• [ASSIGNMENT]
Find every line below where the word "nossas" occurs. Then say how many there are, giving only the number.
>>>>
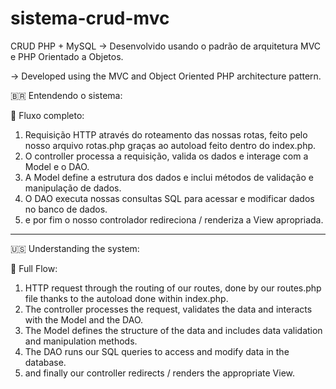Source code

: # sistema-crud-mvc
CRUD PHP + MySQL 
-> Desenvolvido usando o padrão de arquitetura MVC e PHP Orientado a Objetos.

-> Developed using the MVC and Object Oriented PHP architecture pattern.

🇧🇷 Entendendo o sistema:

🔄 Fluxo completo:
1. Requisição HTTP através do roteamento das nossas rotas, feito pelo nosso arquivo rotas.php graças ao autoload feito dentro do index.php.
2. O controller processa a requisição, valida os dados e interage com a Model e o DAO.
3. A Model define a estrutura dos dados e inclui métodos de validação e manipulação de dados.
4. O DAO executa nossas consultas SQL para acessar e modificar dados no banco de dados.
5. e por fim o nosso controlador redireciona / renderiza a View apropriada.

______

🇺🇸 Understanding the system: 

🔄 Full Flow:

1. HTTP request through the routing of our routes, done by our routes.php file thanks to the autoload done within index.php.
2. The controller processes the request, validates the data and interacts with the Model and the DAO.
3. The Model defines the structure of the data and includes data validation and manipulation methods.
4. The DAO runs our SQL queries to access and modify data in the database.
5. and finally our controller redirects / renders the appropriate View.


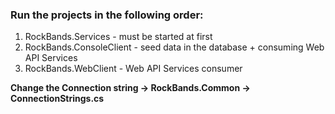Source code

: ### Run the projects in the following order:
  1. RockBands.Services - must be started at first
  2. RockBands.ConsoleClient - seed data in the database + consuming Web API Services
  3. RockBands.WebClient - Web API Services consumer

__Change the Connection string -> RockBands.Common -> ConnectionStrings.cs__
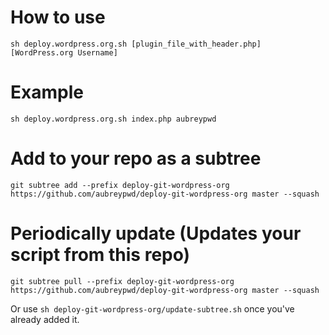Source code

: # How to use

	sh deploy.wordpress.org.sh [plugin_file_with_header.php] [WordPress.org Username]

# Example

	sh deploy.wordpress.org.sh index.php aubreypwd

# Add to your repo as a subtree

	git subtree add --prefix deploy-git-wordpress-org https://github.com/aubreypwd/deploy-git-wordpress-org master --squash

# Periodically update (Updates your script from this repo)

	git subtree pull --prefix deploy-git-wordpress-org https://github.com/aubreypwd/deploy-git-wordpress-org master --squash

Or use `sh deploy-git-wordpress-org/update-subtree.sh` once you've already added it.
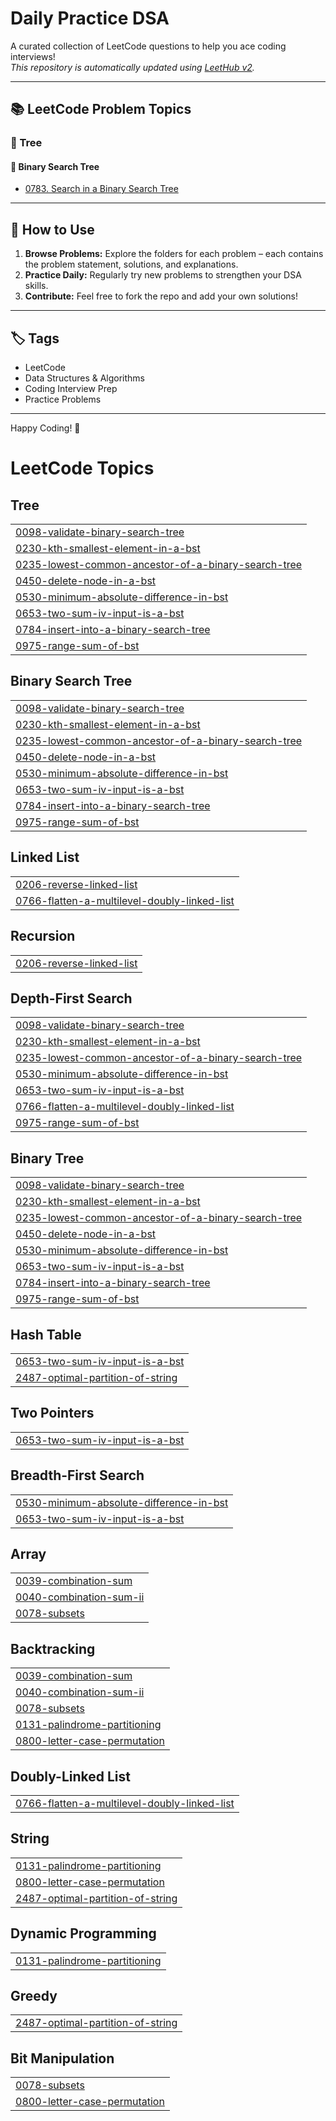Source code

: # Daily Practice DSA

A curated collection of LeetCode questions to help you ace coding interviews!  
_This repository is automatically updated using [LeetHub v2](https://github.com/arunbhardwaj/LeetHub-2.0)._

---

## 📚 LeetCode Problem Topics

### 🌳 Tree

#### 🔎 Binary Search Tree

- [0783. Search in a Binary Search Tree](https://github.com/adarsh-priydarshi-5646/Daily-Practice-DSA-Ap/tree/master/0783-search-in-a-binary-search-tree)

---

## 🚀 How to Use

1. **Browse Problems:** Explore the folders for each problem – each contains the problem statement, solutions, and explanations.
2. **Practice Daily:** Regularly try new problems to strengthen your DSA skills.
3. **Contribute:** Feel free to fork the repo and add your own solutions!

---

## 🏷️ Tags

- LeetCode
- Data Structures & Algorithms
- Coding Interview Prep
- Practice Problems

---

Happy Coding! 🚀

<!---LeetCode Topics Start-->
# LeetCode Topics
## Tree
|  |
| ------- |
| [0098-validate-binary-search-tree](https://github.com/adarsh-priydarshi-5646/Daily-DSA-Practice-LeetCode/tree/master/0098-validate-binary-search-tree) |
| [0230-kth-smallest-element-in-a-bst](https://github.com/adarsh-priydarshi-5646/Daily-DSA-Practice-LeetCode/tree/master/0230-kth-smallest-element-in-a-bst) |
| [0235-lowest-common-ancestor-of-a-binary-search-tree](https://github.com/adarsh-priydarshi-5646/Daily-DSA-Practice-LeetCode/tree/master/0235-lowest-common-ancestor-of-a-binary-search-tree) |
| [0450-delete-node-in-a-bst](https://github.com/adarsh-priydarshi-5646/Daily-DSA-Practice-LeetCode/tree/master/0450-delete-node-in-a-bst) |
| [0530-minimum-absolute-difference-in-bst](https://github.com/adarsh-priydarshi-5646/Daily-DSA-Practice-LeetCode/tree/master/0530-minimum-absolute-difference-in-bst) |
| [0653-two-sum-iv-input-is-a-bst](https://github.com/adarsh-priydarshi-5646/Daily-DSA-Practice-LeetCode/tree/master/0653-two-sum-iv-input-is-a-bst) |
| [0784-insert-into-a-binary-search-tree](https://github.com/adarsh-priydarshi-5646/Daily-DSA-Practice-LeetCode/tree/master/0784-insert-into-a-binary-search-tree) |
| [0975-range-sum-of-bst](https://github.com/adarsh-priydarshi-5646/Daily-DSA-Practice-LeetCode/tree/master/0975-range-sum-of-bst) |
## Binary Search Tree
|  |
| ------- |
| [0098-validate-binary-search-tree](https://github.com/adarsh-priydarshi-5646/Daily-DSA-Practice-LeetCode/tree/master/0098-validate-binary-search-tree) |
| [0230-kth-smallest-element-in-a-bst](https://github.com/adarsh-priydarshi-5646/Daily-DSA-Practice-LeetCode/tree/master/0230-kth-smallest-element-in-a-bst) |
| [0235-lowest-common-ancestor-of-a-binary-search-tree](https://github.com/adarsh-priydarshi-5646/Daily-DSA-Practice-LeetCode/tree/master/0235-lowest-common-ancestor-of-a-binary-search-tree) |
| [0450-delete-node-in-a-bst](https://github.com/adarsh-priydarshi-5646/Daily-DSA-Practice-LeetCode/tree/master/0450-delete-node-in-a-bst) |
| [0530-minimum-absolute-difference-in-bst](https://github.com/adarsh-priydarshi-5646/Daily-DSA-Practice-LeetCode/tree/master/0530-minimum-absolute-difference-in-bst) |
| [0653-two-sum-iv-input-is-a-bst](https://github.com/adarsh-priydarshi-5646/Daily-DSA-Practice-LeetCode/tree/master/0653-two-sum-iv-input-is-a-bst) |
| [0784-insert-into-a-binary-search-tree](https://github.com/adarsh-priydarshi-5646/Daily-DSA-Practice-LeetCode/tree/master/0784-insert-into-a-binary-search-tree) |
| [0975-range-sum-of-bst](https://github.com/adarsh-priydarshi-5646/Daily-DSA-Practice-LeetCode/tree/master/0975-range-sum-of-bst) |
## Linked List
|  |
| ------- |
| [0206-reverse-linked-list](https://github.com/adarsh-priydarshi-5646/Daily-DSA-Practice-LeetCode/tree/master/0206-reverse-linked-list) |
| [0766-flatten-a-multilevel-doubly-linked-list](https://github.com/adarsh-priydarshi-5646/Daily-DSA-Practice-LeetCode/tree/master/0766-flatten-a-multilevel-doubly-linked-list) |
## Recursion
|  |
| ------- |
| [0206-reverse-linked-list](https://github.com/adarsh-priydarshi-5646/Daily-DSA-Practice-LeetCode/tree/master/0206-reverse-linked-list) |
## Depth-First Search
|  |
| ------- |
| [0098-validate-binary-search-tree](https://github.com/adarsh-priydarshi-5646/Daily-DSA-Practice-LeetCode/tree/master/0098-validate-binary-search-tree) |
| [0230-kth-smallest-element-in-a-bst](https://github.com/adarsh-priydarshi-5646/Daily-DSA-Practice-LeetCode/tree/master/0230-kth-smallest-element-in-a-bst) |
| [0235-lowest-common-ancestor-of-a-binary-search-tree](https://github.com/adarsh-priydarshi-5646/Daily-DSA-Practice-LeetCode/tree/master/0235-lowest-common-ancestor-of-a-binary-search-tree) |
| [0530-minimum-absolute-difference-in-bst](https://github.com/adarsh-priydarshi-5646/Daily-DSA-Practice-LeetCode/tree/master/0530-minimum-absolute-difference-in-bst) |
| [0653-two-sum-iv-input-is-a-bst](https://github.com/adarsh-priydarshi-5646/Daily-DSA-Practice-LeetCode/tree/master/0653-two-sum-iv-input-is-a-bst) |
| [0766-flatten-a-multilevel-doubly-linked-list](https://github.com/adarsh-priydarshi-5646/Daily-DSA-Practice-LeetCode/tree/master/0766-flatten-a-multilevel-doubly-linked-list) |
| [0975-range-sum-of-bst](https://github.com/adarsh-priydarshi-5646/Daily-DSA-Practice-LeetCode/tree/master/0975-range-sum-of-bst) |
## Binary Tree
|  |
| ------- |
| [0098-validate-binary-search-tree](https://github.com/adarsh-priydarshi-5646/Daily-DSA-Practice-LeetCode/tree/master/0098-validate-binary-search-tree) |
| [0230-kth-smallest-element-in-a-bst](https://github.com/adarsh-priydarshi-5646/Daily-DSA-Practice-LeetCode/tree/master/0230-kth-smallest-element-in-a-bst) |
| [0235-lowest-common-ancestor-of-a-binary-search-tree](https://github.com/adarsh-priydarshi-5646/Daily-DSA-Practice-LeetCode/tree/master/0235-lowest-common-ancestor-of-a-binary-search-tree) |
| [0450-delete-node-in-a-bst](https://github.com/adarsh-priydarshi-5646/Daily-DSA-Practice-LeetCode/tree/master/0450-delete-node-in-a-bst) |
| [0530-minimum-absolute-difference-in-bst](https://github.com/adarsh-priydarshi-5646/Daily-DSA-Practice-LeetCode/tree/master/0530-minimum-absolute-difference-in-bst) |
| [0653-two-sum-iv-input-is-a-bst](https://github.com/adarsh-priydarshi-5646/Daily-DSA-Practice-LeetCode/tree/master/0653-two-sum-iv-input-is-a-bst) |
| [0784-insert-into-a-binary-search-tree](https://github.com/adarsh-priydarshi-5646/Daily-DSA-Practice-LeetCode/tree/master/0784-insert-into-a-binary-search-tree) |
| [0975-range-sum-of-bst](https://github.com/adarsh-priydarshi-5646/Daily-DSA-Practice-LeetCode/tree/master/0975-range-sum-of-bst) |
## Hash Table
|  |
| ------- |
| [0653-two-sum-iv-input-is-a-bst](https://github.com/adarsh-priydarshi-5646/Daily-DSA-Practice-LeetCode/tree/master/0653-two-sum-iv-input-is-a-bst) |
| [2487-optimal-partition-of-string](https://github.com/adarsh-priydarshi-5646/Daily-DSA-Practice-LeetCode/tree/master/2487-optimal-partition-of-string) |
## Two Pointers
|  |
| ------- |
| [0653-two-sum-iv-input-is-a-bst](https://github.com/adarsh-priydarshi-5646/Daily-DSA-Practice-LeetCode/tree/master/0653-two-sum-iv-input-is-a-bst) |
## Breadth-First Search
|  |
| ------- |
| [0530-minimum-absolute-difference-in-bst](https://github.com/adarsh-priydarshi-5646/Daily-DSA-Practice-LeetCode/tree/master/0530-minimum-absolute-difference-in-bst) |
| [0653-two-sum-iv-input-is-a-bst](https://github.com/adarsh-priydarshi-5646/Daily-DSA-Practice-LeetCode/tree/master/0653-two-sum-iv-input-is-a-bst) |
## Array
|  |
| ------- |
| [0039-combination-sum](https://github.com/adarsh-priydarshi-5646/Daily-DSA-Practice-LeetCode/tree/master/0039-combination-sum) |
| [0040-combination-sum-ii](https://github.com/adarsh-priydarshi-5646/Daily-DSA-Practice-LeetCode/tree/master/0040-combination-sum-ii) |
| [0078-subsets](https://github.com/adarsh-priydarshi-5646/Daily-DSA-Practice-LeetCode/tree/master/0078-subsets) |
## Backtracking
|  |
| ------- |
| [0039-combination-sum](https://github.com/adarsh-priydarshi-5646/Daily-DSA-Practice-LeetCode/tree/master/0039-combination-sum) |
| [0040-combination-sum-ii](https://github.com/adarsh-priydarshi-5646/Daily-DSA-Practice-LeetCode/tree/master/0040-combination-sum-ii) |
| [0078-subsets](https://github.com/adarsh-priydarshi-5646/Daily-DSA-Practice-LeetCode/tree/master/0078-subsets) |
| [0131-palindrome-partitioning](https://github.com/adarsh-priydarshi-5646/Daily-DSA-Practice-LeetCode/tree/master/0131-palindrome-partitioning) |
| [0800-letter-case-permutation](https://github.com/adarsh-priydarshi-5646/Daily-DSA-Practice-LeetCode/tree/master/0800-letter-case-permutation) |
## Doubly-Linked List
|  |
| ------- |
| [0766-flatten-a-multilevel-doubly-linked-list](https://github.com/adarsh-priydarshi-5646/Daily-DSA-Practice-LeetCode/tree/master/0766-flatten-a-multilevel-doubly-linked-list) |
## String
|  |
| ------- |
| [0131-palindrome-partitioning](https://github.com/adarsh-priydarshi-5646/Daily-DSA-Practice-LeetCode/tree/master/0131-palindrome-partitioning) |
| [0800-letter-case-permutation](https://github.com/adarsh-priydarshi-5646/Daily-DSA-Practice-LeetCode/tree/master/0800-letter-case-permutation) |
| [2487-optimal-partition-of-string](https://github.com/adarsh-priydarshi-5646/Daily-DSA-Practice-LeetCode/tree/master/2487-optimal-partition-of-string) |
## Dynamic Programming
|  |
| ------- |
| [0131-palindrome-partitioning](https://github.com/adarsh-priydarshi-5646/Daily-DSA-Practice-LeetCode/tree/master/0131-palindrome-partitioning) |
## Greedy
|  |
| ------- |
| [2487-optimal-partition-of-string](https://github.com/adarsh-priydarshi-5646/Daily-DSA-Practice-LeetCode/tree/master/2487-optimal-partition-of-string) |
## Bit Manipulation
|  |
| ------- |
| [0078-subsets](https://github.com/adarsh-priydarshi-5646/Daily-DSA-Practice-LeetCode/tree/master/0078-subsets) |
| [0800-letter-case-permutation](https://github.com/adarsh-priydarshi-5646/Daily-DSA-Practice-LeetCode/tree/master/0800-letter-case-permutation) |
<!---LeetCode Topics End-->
<<<<
• [YOUR RESPONSE]
2